DATA SECTION.
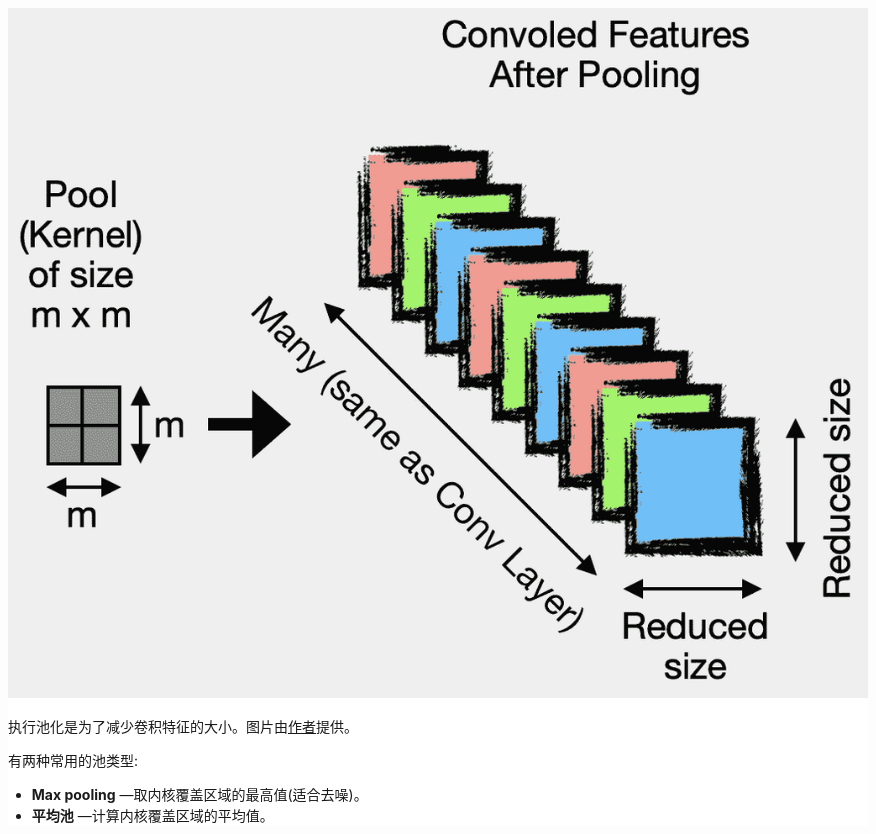 ![](img/718577b00a2614cbd4306f922931f846.png)

执行池化是为了减少卷积特征的大小。图片由[作者](https://medium.com/@solclover)提供。

有两种常用的池类型:

*   **Max pooling** —取内核覆盖区域的最高值(适合去噪)。
*   **平均池** —计算内核覆盖区域的平均值。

TASK DESCRIPTION. What you produce should repeat the data word for word while omitting all images.

EXERCISE ANSWER.
 ![](img/718577b00a2614cbd4306f922931f846.png)

执行池化是为了减少卷积特征的大小。图片由[作者](https://medium.com/@solclover)提供。

有两种常用的池类型:

*   **Max pooling** —取内核覆盖区域的最高值(适合去噪)。
*   **平均池** —计算内核覆盖区域的平均值。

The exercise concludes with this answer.